Other resources in the internet:

Building your own analog computer:

Maybe you think, as I constantly do, about building your own analog computer. If so, here are some topics which should be considered before attempting such an endeavor:

  • If you want to build just a small scale demonstration model you can easily choose off the shelf operational amplifiers, 1% resistors and some selected off the shelf capacitors to build your computer. Using relays for controlling the integrators is perfectly fine for such a computer since you most probably just want to have a way to select between the three basic modes of operation: Initial condition (called "Pause" in German), compute ("Rechnen") and Hold ("Halt").
  • If you think about building something more sophisticated as I do, you should at least take the following points into account:
    • Operational amplifiers:

      Gain: This is by far the most complicated and important point when you intend to build an analog computer suitable for doing real work. Since the assumption of an inifite gain does not hold for real world operational amplifiers computing elements based on these devices will have some inherent errors due to the finite gain. These errors correlate with the gain and grow smaller as the gain gets larger. Professional operational amplifiers used in precision analog computers like the Telefunken RA741 and other machines have DC gains of about 1000000000 (10 to the power of nine)! Gains like this are not easily obtained using modern integrated circuit operational amplifiers.
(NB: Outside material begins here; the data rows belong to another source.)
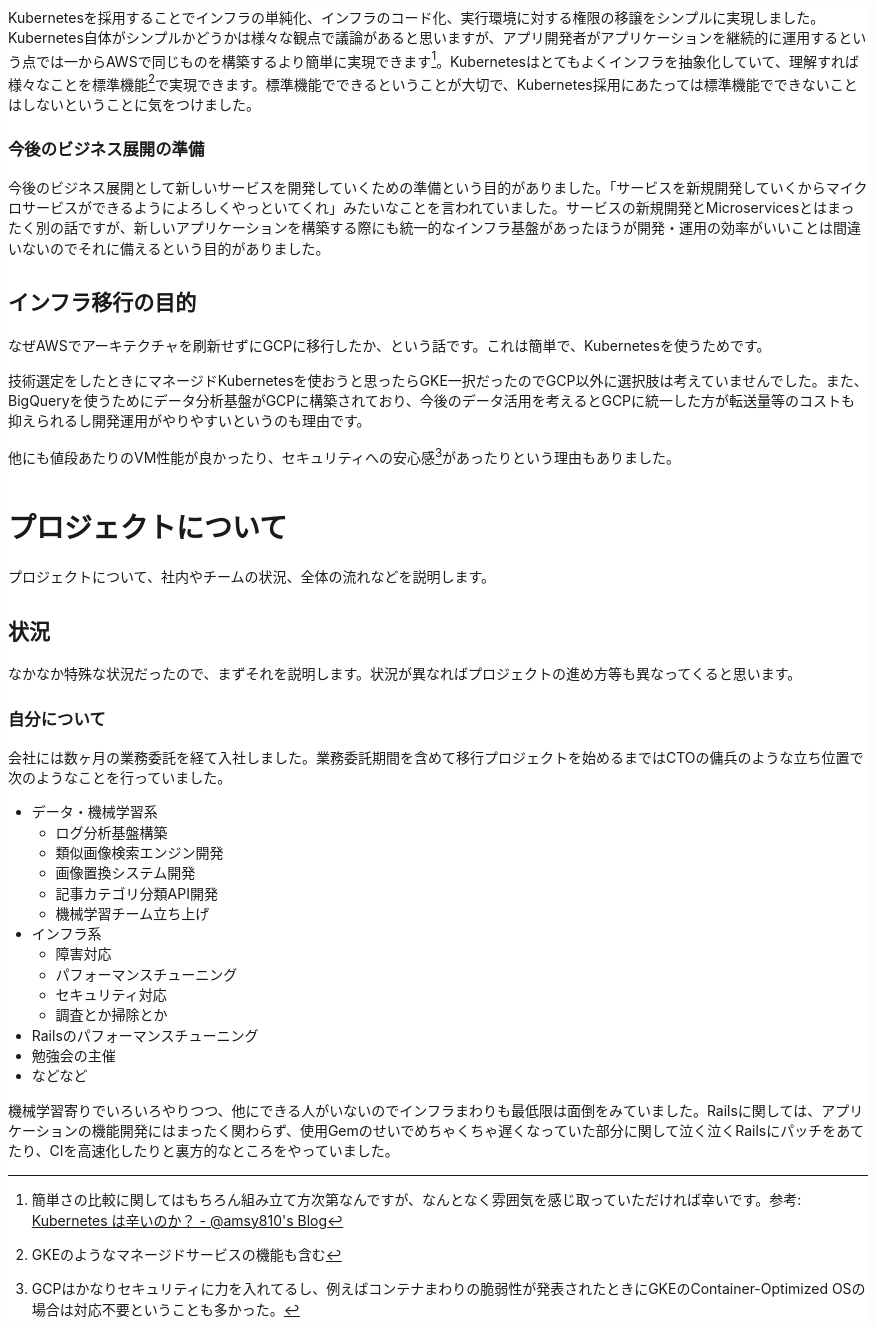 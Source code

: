Kubernetesを採用することでインフラの単純化、インフラのコード化、実行環境に対する権限の移譲をシンプルに実現しました。Kubernetes自体がシンプルかどうかは様々な観点で議論があると思いますが、アプリ開発者がアプリケーションを継続的に運用するという点では一からAWSで同じものを構築するより簡単に実現できます[^1]。Kubernetesはとてもよくインフラを抽象化していて、理解すれば様々なことを標準機能[^2]で実現できます。標準機能でできるということが大切で、Kubernetes採用にあたっては標準機能でできないことはしないということに気をつけました。


[^1]: 簡単さの比較に関してはもちろん組み立て方次第なんですが、なんとなく雰囲気を感じ取っていただければ幸いです。参考: [Kubernetes は辛いのか？ - @amsy810's Blog](https://amsy810.hateblo.jp/entry/2019/04/03/071858)

[^2]: GKEのようなマネージドサービスの機能も含む


### 今後のビジネス展開の準備

今後のビジネス展開として新しいサービスを開発していくための準備という目的がありました。「サービスを新規開発していくからマイクロサービスができるようによろしくやっといてくれ」みたいなことを言われていました。サービスの新規開発とMicroservicesとはまったく別の話ですが、新しいアプリケーションを構築する際にも統一的なインフラ基盤があったほうが開発・運用の効率がいいことは間違いないのでそれに備えるという目的がありました。


## インフラ移行の目的

なぜAWSでアーキテクチャを刷新せずにGCPに移行したか、という話です。これは簡単で、Kubernetesを使うためです。

技術選定をしたときにマネージドKubernetesを使おうと思ったらGKE一択だったのでGCP以外に選択肢は考えていませんでした。また、BigQueryを使うためにデータ分析基盤がGCPに構築されており、今後のデータ活用を考えるとGCPに統一した方が転送量等のコストも抑えられるし開発運用がやりやすいというのも理由です。

他にも値段あたりのVM性能が良かったり、セキュリティへの安心感[^3]があったりという理由もありました。


[^3]: GCPはかなりセキュリティに力を入れてるし、例えばコンテナまわりの脆弱性が発表されたときにGKEのContainer-Optimized OSの場合は対応不要ということも多かった。


# プロジェクトについて

プロジェクトについて、社内やチームの状況、全体の流れなどを説明します。

## 状況

なかなか特殊な状況だったので、まずそれを説明します。状況が異なればプロジェクトの進め方等も異なってくると思います。

### 自分について

会社には数ヶ月の業務委託を経て入社しました。業務委託期間を含めて移行プロジェクトを始めるまではCTOの傭兵のような立ち位置で次のようなことを行っていました。

* データ・機械学習系
    * ログ分析基盤構築
    * 類似画像検索エンジン開発
    * 画像置換システム開発
    * 記事カテゴリ分類API開発
    * 機械学習チーム立ち上げ
* インフラ系
    * 障害対応
    * パフォーマンスチューニング
    * セキュリティ対応
    * 調査とか掃除とか
* Railsのパフォーマンスチューニング
* 勉強会の主催
* などなど

機械学習寄りでいろいろやりつつ、他にできる人がいないのでインフラまわりも最低限は面倒をみていました。Railsに関しては、アプリケーションの機能開発にはまったく関わらず、使用Gemのせいでめちゃくちゃ遅くなっていた部分に関して泣く泣くRailsにパッチをあてたり、CIを高速化したりと裏方的なところをやっていました。


[^4]: 語り尽くせない出来事がいろいろあったりしたのですが、本筋と関係ないので泣く泣く割愛します。
[^5]: Googleのエンジニアにも伝え、grpc/grpcにも[Issue](https://github.com/grpc/grpc/issues/16013)をあげたけどまだ未解決っぽい
[^6]: 参考 [Secure User in Docker - DEV Community 👩‍💻👨‍💻](https://dev.to/nownabe/secure-user-in-docker-1b5m)
[^7]: 正確にはないことはないが、ないと言っていいぐらい面倒な方法しかないはず。簡単な方法があったら教えてください。
[^8]: あくまでもPingdomのレスンポンスタイム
      Drift and noise: Every real world operational amplifier is subject to errors due to drift effects (which correlate with temperature and other factors) and noise. Noise is indeed a problem but not as much as drift is since noise tends to cancel out in calculations in the long run. Drift is a more severe problem since even tiniest drift effects will accumulate in the integrators of a computer setup. The most effective and widely used scheme to keep drift effects negligibly small is to use two amplifiers: One AC coupled main amplifier, since AC coupled amplifiers do not expose drift effects, and a chopper stabilized auto zero amplifier. The raw idea is described in the description of my Telefunken RA741. Noteworthy at this point is that the chopper stabilized amplifier (I would suggest using something like MAXIM's MAX430 for the auto zero amplifier) will sample the voltage at the summing point of the main amplifier which should be zero all the time (synthetic ground). Drift effects in the main amplifier will result in a non-null voltage at the summing point which will be amplified by the auto zero amplifier and fed back into the main amplifier's non-inverting input thus canceling out the drift effect. So building a suitable operational amplifier for a precision analog computer will at least require the use of two operational amplifiers - I would suggest using an OPA27 or the like for the main amplifier and the already mentioned MAX430 as the auto zero amplifier.
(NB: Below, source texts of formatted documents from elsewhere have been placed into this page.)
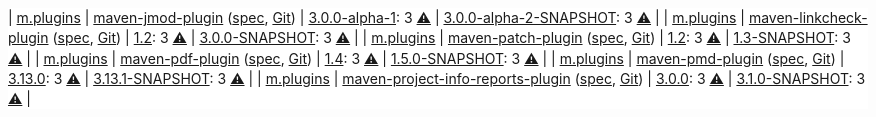 | [m.plugins](https://repo.maven.apache.org/maven2/org/apache/maven/plugins) | [maven-jmod-plugin](https://repo.maven.apache.org/maven2/org/apache/maven/plugins/maven-jmod-plugin) ([spec](https://github.com/jvm-repo-rebuild/reproducible-maven-HEAD/tree/master/maven/plugins/maven-jmod-plugin.buildspec), [Git](https://github.com/apache/maven-jmod-plugin.git)) | [3.0.0-alpha-1](https://github.com/jvm-repo-rebuild/reproducible-maven-HEAD/tree/master/maven/plugins/maven-jmod-plugin-3.0.0-alpha-1.buildinfo):  3 [:warning:](https://github.com/jvm-repo-rebuild/reproducible-maven-HEAD/tree/master/maven/plugins/maven-jmod-plugin-3.0.0-alpha-1.buildinfo.compare) | [3.0.0-alpha-2-SNAPSHOT](https://github.com/jvm-repo-rebuild/reproducible-maven-HEAD/tree/master/maven/plugins/maven-jmod-plugin-3.0.0-alpha-2-SNAPSHOT.buildinfo):  3 [:warning:](https://github.com/jvm-repo-rebuild/reproducible-maven-HEAD/tree/master/maven/plugins/maven-jmod-plugin-3.0.0-alpha-2-SNAPSHOT.buildinfo.compare) |
| [m.plugins](https://repo.maven.apache.org/maven2/org/apache/maven/plugins) | [maven-linkcheck-plugin](https://repo.maven.apache.org/maven2/org/apache/maven/plugins/maven-linkcheck-plugin) ([spec](https://github.com/jvm-repo-rebuild/reproducible-maven-HEAD/tree/master/maven/plugins/maven-linkcheck-plugin.buildspec), [Git](https://github.com/apache/maven-linkcheck-plugin.git)) | [1.2](https://github.com/jvm-repo-rebuild/reproducible-maven-HEAD/tree/master/maven/plugins/maven-linkcheck-plugin-1.2.buildinfo):  3 [:warning:](https://github.com/jvm-repo-rebuild/reproducible-maven-HEAD/tree/master/maven/plugins/maven-linkcheck-plugin-1.2.buildinfo.compare) | [3.0.0-SNAPSHOT](https://github.com/jvm-repo-rebuild/reproducible-maven-HEAD/tree/master/maven/plugins/maven-linkcheck-plugin-3.0.0-SNAPSHOT.buildinfo):  3 [:warning:](https://github.com/jvm-repo-rebuild/reproducible-maven-HEAD/tree/master/maven/plugins/maven-linkcheck-plugin-3.0.0-SNAPSHOT.buildinfo.compare) |
| [m.plugins](https://repo.maven.apache.org/maven2/org/apache/maven/plugins) | [maven-patch-plugin](https://repo.maven.apache.org/maven2/org/apache/maven/plugins/maven-patch-plugin) ([spec](https://github.com/jvm-repo-rebuild/reproducible-maven-HEAD/tree/master/maven/plugins/maven-patch-plugin.buildspec), [Git](https://github.com/apache/maven-patch-plugin.git)) | [1.2](https://github.com/jvm-repo-rebuild/reproducible-maven-HEAD/tree/master/maven/plugins/maven-patch-plugin-1.2.buildinfo):  3 [:warning:](https://github.com/jvm-repo-rebuild/reproducible-maven-HEAD/tree/master/maven/plugins/maven-patch-plugin-1.2.buildinfo.compare) | [1.3-SNAPSHOT](https://github.com/jvm-repo-rebuild/reproducible-maven-HEAD/tree/master/maven/plugins/maven-patch-plugin-1.3-SNAPSHOT.buildinfo):  3 [:warning:](https://github.com/jvm-repo-rebuild/reproducible-maven-HEAD/tree/master/maven/plugins/maven-patch-plugin-1.3-SNAPSHOT.buildinfo.compare) |
| [m.plugins](https://repo.maven.apache.org/maven2/org/apache/maven/plugins) | [maven-pdf-plugin](https://repo.maven.apache.org/maven2/org/apache/maven/plugins/maven-pdf-plugin) ([spec](https://github.com/jvm-repo-rebuild/reproducible-maven-HEAD/tree/master/maven/plugins/maven-pdf-plugin.buildspec), [Git](https://github.com/apache/maven-pdf-plugin.git)) | [1.4](https://github.com/jvm-repo-rebuild/reproducible-maven-HEAD/tree/master/maven/plugins/maven-pdf-plugin-1.4.buildinfo):  3 [:warning:](https://github.com/jvm-repo-rebuild/reproducible-maven-HEAD/tree/master/maven/plugins/maven-pdf-plugin-1.4.buildinfo.compare) | [1.5.0-SNAPSHOT](https://github.com/jvm-repo-rebuild/reproducible-maven-HEAD/tree/master/maven/plugins/maven-pdf-plugin-1.5.0-SNAPSHOT.buildinfo):  3 [:warning:](https://github.com/jvm-repo-rebuild/reproducible-maven-HEAD/tree/master/maven/plugins/maven-pdf-plugin-1.5.0-SNAPSHOT.buildinfo.compare) |
| [m.plugins](https://repo.maven.apache.org/maven2/org/apache/maven/plugins) | [maven-pmd-plugin](https://repo.maven.apache.org/maven2/org/apache/maven/plugins/maven-pmd-plugin) ([spec](https://github.com/jvm-repo-rebuild/reproducible-maven-HEAD/tree/master/maven/plugins/maven-pmd-plugin.buildspec), [Git](https://github.com/apache/maven-pmd-plugin.git)) | [3.13.0](https://github.com/jvm-repo-rebuild/reproducible-maven-HEAD/tree/master/maven/plugins/maven-pmd-plugin-3.13.0.buildinfo):  3 [:warning:](https://github.com/jvm-repo-rebuild/reproducible-maven-HEAD/tree/master/maven/plugins/maven-pmd-plugin-3.13.0.buildinfo.compare) | [3.13.1-SNAPSHOT](https://github.com/jvm-repo-rebuild/reproducible-maven-HEAD/tree/master/maven/plugins/maven-pmd-plugin-3.13.1-SNAPSHOT.buildinfo):  3 [:warning:](https://github.com/jvm-repo-rebuild/reproducible-maven-HEAD/tree/master/maven/plugins/maven-pmd-plugin-3.13.1-SNAPSHOT.buildinfo.compare) |
| [m.plugins](https://repo.maven.apache.org/maven2/org/apache/maven/plugins) | [maven-project-info-reports-plugin](https://repo.maven.apache.org/maven2/org/apache/maven/plugins/maven-project-info-reports-plugin) ([spec](https://github.com/jvm-repo-rebuild/reproducible-maven-HEAD/tree/master/maven/plugins/maven-project-info-reports-plugin.buildspec), [Git](https://github.com/apache/maven-project-info-reports-plugin.git)) | [3.0.0](https://github.com/jvm-repo-rebuild/reproducible-maven-HEAD/tree/master/maven/plugins/maven-project-info-reports-plugin-3.0.0.buildinfo):  3 [:warning:](https://github.com/jvm-repo-rebuild/reproducible-maven-HEAD/tree/master/maven/plugins/maven-project-info-reports-plugin-3.0.0.buildinfo.compare) | [3.1.0-SNAPSHOT](https://github.com/jvm-repo-rebuild/reproducible-maven-HEAD/tree/master/maven/plugins/maven-project-info-reports-plugin-3.1.0-SNAPSHOT.buildinfo):  3 [:warning:](https://github.com/jvm-repo-rebuild/reproducible-maven-HEAD/tree/master/maven/plugins/maven-project-info-reports-plugin-3.1.0-SNAPSHOT.buildinfo.compare) |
      Overload indication: Every analog computer requires some means of overload indication which can be used to stop a calculation as soon as an operational amplifier either

      • exceeds the value of +/- 1.1 machine units at its output or
      • is overloaded in a way that requires a higher output current than the amplifier can readily deliver.
      The first topic can easily accomplished by using two comparators which will generate an output signal as soon as the output voltage of the main amplifier goes out of bound. The second topic is not as easily accomplished as this. Measuring the voltage drop over a series resistor in the output lead of the main amplifier is generally a bad idea since this resistor will introduce additional errors in the calculations. The best method to detect this kind of overloading is to measure the voltage at the summing junction of the main amplifier. This voltage will be zero at all times under normal (non-overload) conditions since the auto zero amplifier will always generate a proper correctional signal. Only when the main main amplifier will be overloaded with respect to its maximum output current, it will not longer be able to maintain a ground potential at its summing junction through the feedback impedance of the overall amplifier setup. So a deviation from zero at this point may be savely used as a sign of current overload.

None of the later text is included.